[Required work] Pictures should be left out when the listing below is repeated word for word.

[Data records]
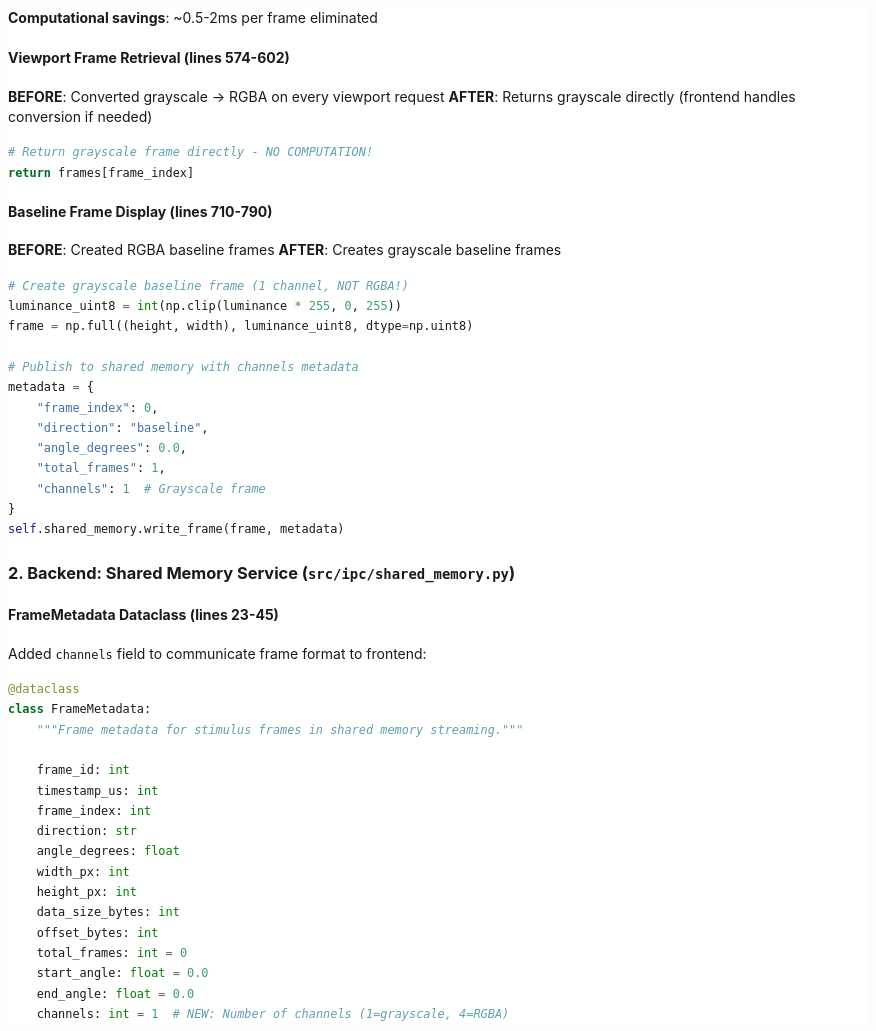 **Computational savings**: ~0.5-2ms per frame eliminated

#### Viewport Frame Retrieval (lines 574-602)
**BEFORE**: Converted grayscale → RGBA on every viewport request
**AFTER**: Returns grayscale directly (frontend handles conversion if needed)

```python
# Return grayscale frame directly - NO COMPUTATION!
return frames[frame_index]
```

#### Baseline Frame Display (lines 710-790)
**BEFORE**: Created RGBA baseline frames
**AFTER**: Creates grayscale baseline frames

```python
# Create grayscale baseline frame (1 channel, NOT RGBA!)
luminance_uint8 = int(np.clip(luminance * 255, 0, 255))
frame = np.full((height, width), luminance_uint8, dtype=np.uint8)

# Publish to shared memory with channels metadata
metadata = {
    "frame_index": 0,
    "direction": "baseline",
    "angle_degrees": 0.0,
    "total_frames": 1,
    "channels": 1  # Grayscale frame
}
self.shared_memory.write_frame(frame, metadata)
```

### 2. Backend: Shared Memory Service (`src/ipc/shared_memory.py`)

#### FrameMetadata Dataclass (lines 23-45)
Added `channels` field to communicate frame format to frontend:

```python
@dataclass
class FrameMetadata:
    """Frame metadata for stimulus frames in shared memory streaming."""

    frame_id: int
    timestamp_us: int
    frame_index: int
    direction: str
    angle_degrees: float
    width_px: int
    height_px: int
    data_size_bytes: int
    offset_bytes: int
    total_frames: int = 0
    start_angle: float = 0.0
    end_angle: float = 0.0
    channels: int = 1  # NEW: Number of channels (1=grayscale, 4=RGBA)
```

[Task result]
 **Computational savings**: ~0.5-2ms per frame eliminated

#### Viewport Frame Retrieval (lines 574-602)
**BEFORE**: Converted grayscale → RGBA on every viewport request
**AFTER**: Returns grayscale directly (frontend handles conversion if needed)

```python
# Return grayscale frame directly - NO COMPUTATION!
return frames[frame_index]
```

#### Baseline Frame Display (lines 710-790)
**BEFORE**: Created RGBA baseline frames
**AFTER**: Creates grayscale baseline frames

```python
# Create grayscale baseline frame (1 channel, NOT RGBA!)
luminance_uint8 = int(np.clip(luminance * 255, 0, 255))
frame = np.full((height, width), luminance_uint8, dtype=np.uint8)

# Publish to shared memory with channels metadata
metadata = {
    "frame_index": 0,
    "direction": "baseline",
    "angle_degrees": 0.0,
    "total_frames": 1,
    "channels": 1  # Grayscale frame
}
self.shared_memory.write_frame(frame, metadata)
```

### 2. Backend: Shared Memory Service (`src/ipc/shared_memory.py`)

#### FrameMetadata Dataclass (lines 23-45)
Added `channels` field to communicate frame format to frontend:

```python
@dataclass
class FrameMetadata:
    """Frame metadata for stimulus frames in shared memory streaming."""

    frame_id: int
    timestamp_us: int
    frame_index: int
    direction: str
    angle_degrees: float
    width_px: int
    height_px: int
    data_size_bytes: int
    offset_bytes: int
    total_frames: int = 0
    start_angle: float = 0.0
    end_angle: float = 0.0
    channels: int = 1  # NEW: Number of channels (1=grayscale, 4=RGBA)
```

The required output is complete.